Les Derviches Tourneurs de Damas
La Liturgie Soufie de la Grande Mosquée des Omeyyades de Damas


On demanda au grand maître Junayd pourquoi les soufis éprouvaient une forte émotion spirituelle et s'agitaient pendant l'audition de la musique sacrée. "Quand Dieu, répondit-il, a demandé aux âmes dans le monde spirituel, lors du Pacte primordial : "Ne suis-je point votre Seigneur ?", les âmes furent pénétrées par la douceur du discours divin. Quand elle entendent la musique, ce souvenir les réveille et les fait se mouvoir.

VIDEO des Derviches Tourneurs de Damas

Lorsqu'ils s'organisèrent en confréries soufies au début du IXe siècle, les mystiques musulmans adoptèrent la musique comme support de méditation, comme moyen d'accéder à des états de grâce ou d'extase, ou simplement pour "nourrir l'âme" c'est-à-dire régénérer le corps et l'esprit fatigués par les rigueurs de l'ascèse. Le samâ', qui signifie littéralement "audition", désigne dans le soufisme cette tradition d'écoute spirituelle de musique et de chants, dans des formes très variées et ritualisées à des degrés divers.
Le sens même du terme samâ' suggère que c'est bien ici l'écoute qui est spirituelle, sans que la musique ou la poésie aient forcément un caractère sacré
Donner un contenu à l'extase et une signification à la musique, tel fut le premier souci des mystiques musulmans

La confrérie mystique sunnite des soufis Mawlawiyya (Mevlevi-s en turc, derviches tourneurs en Occident) a été fondée par le grand poète persan Jalâl al-Dîn al-Rûmi (1207-1273), installé à Konya (Anatolie).
Bien que ce rituel soit surtout diffusé grâce à des interprètes turcs, des traditions locales existent en Syrie, en Egypte, en Irak depuis le XVIe siècle : elles ont survécu à l'abolition de la confrérie turque et au suicide du grand maître Abd al-Hâlim Thsélébi Bashi.
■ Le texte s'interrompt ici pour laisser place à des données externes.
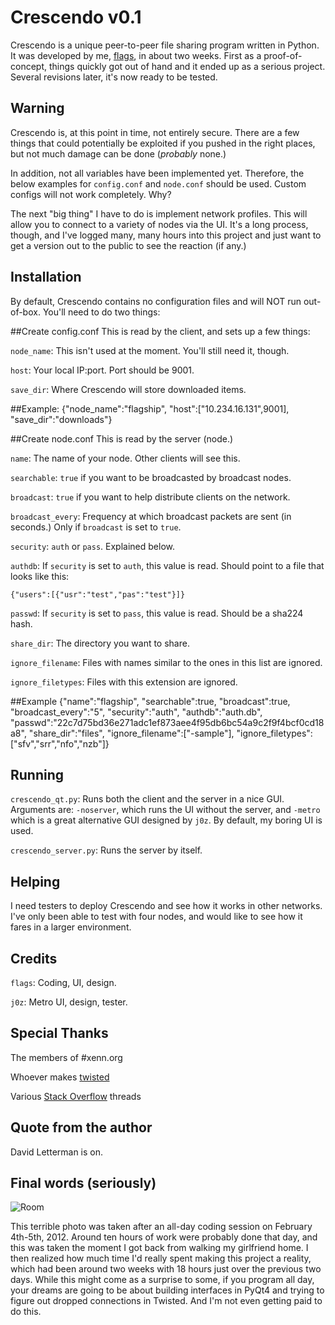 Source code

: Crescendo v0.1
==============
Crescendo is a unique peer-to-peer file sharing program written in Python. It was developed by me, [flags](http://jetstarforever.com/site/), in about two weeks. First as a proof-of-concept, things quickly got out of hand and it ended up as a serious project. Several revisions later, it's now ready to be tested.

Warning
-------
Crescendo is, at this point in time, not entirely secure. There are a few things that could potentially be exploited if you pushed in the right places, but not much damage can be done (*probably* none.)

In addition, not all variables have been implemented yet. Therefore, the below examples for `config.conf` and `node.conf` should be used. Custom configs will not work completely. Why?

The next "big thing" I have to do is implement network profiles. This will allow you to connect to a variety of nodes via the UI. It's a long process, though, and I've logged many, many hours into this project and just want to get a version out to the public to see the reaction (if any.)

Installation
------------
By default, Crescendo contains no configuration files and will NOT run out-of-box. You'll need to do two things:

##Create config.conf
This is read by the client, and sets up a few things:

`node_name`: This isn't used at the moment. You'll still need it, though.

`host`: Your local IP:port. Port should be 9001.

`save_dir`: Where Crescendo will store downloaded items.

##Example: 
    {"node_name":"flagship",
    "host":["10.234.16.131",9001],
    "save_dir":"downloads"}

##Create node.conf
This is read by the server (node.)

`name`: The name of your node. Other clients will see this.

`searchable`: `true` if you want to be broadcasted by broadcast nodes.

`broadcast`: `true` if you want to help distribute clients on the network.

`broadcast_every`: Frequency at which broadcast packets are sent (in seconds.) Only if `broadcast` is set to `true`.

`security`: `auth` or `pass`. Explained below.

`authdb`: If `security` is set to `auth`, this value is read. Should point to a file that looks like this:

`{"users":[{"usr":"test","pas":"test"}]}`

`passwd`: If `security` is set to `pass`, this value is read. Should be a sha224 hash.

`share_dir`: The directory you want to share.

`ignore_filename`: Files with names similar to the ones in this list are ignored.

`ignore_filetypes`: Files with this extension are ignored.

##Example
    {"name":"flagship",
    "searchable":true,
    "broadcast":true,
    "broadcast_every":"5",
    "security":"auth",
    "authdb":"auth.db",
    "passwd":"22c7d75bd36e271adc1ef873aee4f95db6bc54a9c2f9f4bcf0cd18a8",
    "share_dir":"files",
    "ignore_filename":["-sample"],
    "ignore_filetypes":["sfv","srr","nfo","nzb"]}

Running
-------
`crescendo_qt.py`: Runs both the client and the server in a nice GUI. Arguments are: `-noserver`, which runs the UI without the server, and `-metro` which is a great alternative GUI designed by `j0z`. By default, my boring UI is used.

`crescendo_server.py`: Runs the server by itself.

Helping
-------
I need testers to deploy Crescendo and see how it works in other networks. I've only been able to test with four nodes, and would like to see how it fares in a larger environment.

Credits
-------
`flags`: Coding, UI, design.

`j0z`: Metro UI, design, tester.

Special Thanks
--------------
The members of #xenn.org

Whoever makes [twisted](http://twistedmatrix.com/trac/)

Various [Stack Overflow](http://stackoverflow.com/) threads

Quote from the author
---------------------
David Letterman is on.

Final words (seriously)
-----------------------
![Room](http://i.imgur.com/zEacX.jpg)

This terrible photo was taken after an all-day coding session on February 4th-5th, 2012. Around ten hours of work were probably done that day, and this was taken the moment I got back from walking my girlfriend home. I then realized how much time I'd really spent making this project a reality, which had been around two weeks with 18 hours just over the previous two days. While this might come as a surprise to some, if you program all day, your dreams are going to be about building interfaces in PyQt4 and trying to figure out dropped connections in Twisted. And I'm not even getting paid to do this.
Un des principaux centres de l'Islam, ancienne capitale des Omeyyades et étape du pèlerinage vers la Mecque, l'art musical de Damas se caractérise par des suites (Wasla), des modes (maqâm) et des rythmes originaux, repris par les Mawlawyya dans leur takiyya (centre de confrérie). Le rituel ne peut être interprété dans les mosquées où l'instrumentarium est interdit ou uniquement constitué de percussions, généralement jouées dans les cours.
Certaines grandes mosquées, comme celle des Omeyyades possèdent un répertoire vocal particulier. Les suites sacrées y sont appelées nawba-s, terme réservé aux profanes par les anciens Andalous et les Maghrébins. Généralement accompagnés d'un chœur masculin (bitâna), les récitants desservent le "samâ" (concert sacré) en y intégrant des extraits du répertoire de la Grande Mosquée, des rituels d'invocation de Dieu (dhikr-s) et des extraits de la Nativité du Prophète (mawlid). Leur expressivité (hiss) est fondamentalement sereine, toujours subtilement inventive et réglée rythmiquement de manière rigoureuse pour mener progressivement une assemblée vers la transe (inkhitâf) ou la méditation (ta'ammul) selon le choix des confréries.



Photo : Nicolas Nylsson

Sheikh Hamza Shakkûr et Julien Jâlal Eddine Weiss avec les Munshiddin de la Grande Mosquée de Damas


L'oraison se mêle à la danse et la prière à l'art

Considéré comme un des plus grands interprètes de chants musulmans, Munshid de la Grande Mosquée de Damas, Sheikh Hamza Shakkûr exalte l'amour divin et loue son prophète Muhammad d'une voix profonde et sublime. Répondant à ses puissantes invocations divines, les musiciens de l'Ensemble Al-Kindi alternent subtiles arabesques et préludes raffinés tandis que les derviches tourneurs évoluent sur la scéne selon un rite immémorial. L'oraison se mêle à la danse et la prière à l'art
Ainsi se déroule ce spectacle envoûtant, véritable concert sacré, séance de Sama' - écoute spirituelle - où seul le bruissement des robes de derviches vient nous distraire de l'extase.
Nawh al-hamâm (al-Bura °i)
La plainte de la colombe sur la branche m'a attristé
Voyant l'ardeur de mon amour, sur mon sort le censeur a pleuré.
La colombe se plaint à cause de la douleur de l'éloignement
Quant à moi, c'est par crainte de Dieu le Clément.
Il n'y a point lieu de me blâmer si je pleure,
Car dans la désobéissance, je me suis longtemps égaré.
Seigneur, Ton serviteur craint les tourments de Ta punition
Et pour échapper aux brasiers de l'enfer, auprès de Toi, il se réfugie.
Pitié, pour celui que Ton mal afflige et qui Te supplie.
Accordes lui aujourd'hui la faveur de Ton pardon.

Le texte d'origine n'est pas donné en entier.